_Task item:_ Which lines in the records below contain the word "langle"? Return each of them.
(Extracted records)
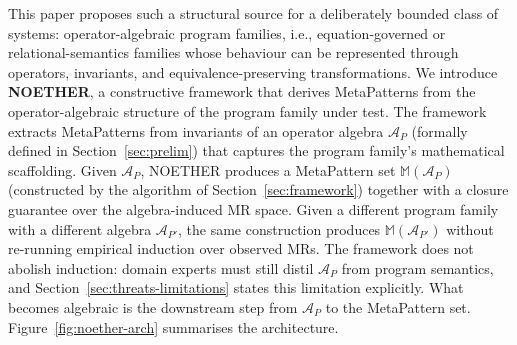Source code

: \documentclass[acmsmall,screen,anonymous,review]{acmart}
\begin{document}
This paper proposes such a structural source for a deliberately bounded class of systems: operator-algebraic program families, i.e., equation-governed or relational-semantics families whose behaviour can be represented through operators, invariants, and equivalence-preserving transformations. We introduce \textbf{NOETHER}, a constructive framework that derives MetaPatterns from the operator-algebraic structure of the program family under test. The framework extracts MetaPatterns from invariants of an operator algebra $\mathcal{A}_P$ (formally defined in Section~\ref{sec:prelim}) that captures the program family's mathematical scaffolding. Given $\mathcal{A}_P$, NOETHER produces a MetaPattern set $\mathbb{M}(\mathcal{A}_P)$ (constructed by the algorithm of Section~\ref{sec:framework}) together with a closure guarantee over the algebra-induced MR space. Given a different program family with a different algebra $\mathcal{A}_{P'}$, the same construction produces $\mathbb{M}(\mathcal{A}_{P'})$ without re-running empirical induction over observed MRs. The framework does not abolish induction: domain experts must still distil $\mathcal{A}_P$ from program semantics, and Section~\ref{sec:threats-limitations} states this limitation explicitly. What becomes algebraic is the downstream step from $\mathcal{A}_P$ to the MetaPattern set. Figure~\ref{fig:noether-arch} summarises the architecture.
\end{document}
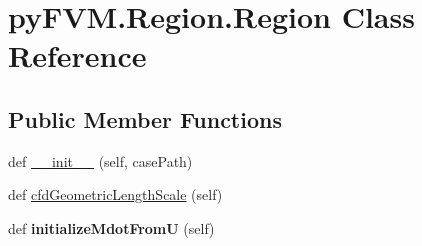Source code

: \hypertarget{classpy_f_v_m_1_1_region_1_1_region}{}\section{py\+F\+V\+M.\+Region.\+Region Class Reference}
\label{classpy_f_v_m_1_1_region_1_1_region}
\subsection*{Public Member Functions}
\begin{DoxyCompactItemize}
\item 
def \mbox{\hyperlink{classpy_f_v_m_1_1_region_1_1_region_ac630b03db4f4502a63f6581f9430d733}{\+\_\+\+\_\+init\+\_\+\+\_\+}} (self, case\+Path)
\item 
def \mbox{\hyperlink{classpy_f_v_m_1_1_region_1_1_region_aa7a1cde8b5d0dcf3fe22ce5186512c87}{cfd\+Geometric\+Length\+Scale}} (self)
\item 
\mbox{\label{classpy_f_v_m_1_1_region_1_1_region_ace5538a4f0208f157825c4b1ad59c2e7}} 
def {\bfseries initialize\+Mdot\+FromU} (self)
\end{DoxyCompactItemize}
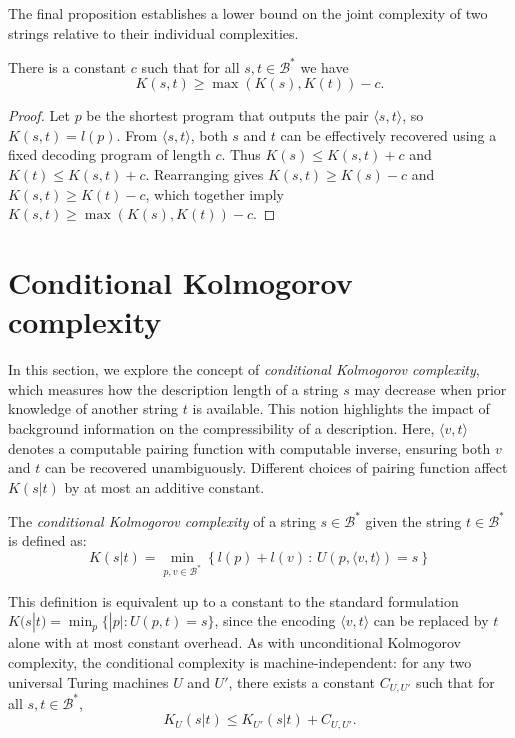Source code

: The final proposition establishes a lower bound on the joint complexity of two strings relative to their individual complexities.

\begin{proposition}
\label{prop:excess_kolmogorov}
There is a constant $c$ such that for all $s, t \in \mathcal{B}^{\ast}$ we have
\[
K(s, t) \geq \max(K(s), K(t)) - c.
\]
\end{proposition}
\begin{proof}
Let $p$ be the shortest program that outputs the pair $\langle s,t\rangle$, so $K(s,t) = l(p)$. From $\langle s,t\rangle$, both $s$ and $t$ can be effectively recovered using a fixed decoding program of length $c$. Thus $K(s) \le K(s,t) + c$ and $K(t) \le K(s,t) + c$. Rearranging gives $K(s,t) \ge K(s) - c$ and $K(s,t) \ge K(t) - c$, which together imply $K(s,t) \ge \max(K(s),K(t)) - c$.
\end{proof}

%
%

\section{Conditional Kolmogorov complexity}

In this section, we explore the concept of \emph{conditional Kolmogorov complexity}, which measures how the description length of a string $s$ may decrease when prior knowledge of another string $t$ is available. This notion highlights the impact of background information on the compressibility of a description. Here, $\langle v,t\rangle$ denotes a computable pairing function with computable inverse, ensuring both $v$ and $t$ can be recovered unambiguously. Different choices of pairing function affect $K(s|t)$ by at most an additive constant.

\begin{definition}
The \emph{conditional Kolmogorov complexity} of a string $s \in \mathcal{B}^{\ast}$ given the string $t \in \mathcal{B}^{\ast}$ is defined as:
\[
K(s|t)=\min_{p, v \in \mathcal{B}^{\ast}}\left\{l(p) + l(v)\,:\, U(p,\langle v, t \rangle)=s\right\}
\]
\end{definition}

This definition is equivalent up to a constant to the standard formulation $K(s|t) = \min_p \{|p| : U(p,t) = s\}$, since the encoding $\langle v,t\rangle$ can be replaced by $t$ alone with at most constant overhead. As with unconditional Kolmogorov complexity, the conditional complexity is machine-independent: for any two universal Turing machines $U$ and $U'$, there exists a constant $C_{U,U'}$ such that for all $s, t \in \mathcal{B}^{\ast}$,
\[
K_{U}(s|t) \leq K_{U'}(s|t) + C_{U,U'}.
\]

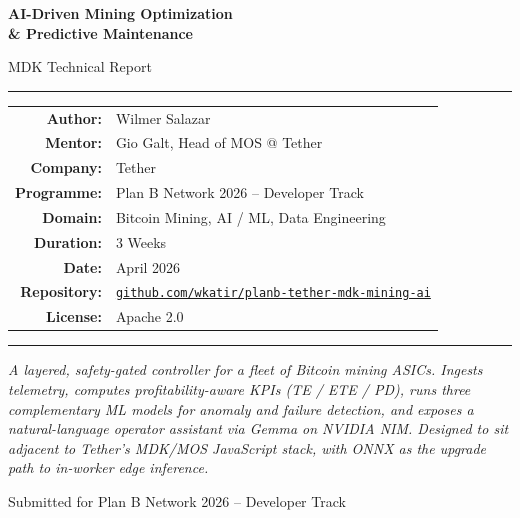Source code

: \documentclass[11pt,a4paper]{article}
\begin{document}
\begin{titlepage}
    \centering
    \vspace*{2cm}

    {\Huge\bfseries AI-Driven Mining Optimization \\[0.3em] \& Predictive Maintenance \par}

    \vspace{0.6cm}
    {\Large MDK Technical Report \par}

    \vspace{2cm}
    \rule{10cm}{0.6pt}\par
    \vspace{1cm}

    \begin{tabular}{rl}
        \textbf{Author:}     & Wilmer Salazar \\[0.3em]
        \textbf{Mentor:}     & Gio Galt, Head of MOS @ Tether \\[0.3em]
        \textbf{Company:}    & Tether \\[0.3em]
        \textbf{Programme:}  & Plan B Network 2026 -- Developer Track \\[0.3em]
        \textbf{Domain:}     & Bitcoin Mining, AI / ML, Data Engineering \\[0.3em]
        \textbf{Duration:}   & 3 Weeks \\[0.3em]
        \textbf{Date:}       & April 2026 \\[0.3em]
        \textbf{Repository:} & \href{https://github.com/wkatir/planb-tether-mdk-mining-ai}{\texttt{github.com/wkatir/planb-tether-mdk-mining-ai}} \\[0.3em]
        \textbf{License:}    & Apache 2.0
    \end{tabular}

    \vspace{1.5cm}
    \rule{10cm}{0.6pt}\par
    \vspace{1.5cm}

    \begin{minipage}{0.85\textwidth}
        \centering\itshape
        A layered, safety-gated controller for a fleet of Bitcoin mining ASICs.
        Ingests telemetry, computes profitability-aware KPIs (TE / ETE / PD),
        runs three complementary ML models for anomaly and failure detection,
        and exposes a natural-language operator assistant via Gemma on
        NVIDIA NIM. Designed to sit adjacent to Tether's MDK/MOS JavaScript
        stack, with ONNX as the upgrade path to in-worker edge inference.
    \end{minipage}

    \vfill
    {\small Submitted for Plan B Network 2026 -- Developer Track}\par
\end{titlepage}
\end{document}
(End Extracted records)
_Solution for this problem:_
Let $p$ be the shortest program that outputs the pair $\langle s,t\rangle$, so $K(s,t) = l(p)$. From $\langle s,t\rangle$, both $s$ and $t$ can be effectively recovered using a fixed decoding program of length $c$. Thus $K(s) \le K(s,t) + c$ and $K(t) \le K(s,t) + c$. Rearranging gives $K(s,t) \ge K(s) - c$ and $K(s,t) \ge K(t) - c$, which together imply $K(s,t) \ge \max(K(s),K(t)) - c$.
In this section, we explore the concept of \emph{conditional Kolmogorov complexity}, which measures how the description length of a string $s$ may decrease when prior knowledge of another string $t$ is available. This notion highlights the impact of background information on the compressibility of a description. Here, $\langle v,t\rangle$ denotes a computable pairing function with computable inverse, ensuring both $v$ and $t$ can be recovered unambiguously. Different choices of pairing function affect $K(s|t)$ by at most an additive constant.
K(s|t)=\min_{p, v \in \mathcal{B}^{\ast}}\left\{l(p) + l(v)\,:\, U(p,\langle v, t \rangle)=s\right\}
This definition is equivalent up to a constant to the standard formulation $K(s|t) = \min_p \{|p| : U(p,t) = s\}$, since the encoding $\langle v,t\rangle$ can be replaced by $t$ alone with at most constant overhead. As with unconditional Kolmogorov complexity, the conditional complexity is machine-independent: for any two universal Turing machines $U$ and $U'$, there exists a constant $C_{U,U'}$ such that for all $s, t \in \mathcal{B}^{\ast}$,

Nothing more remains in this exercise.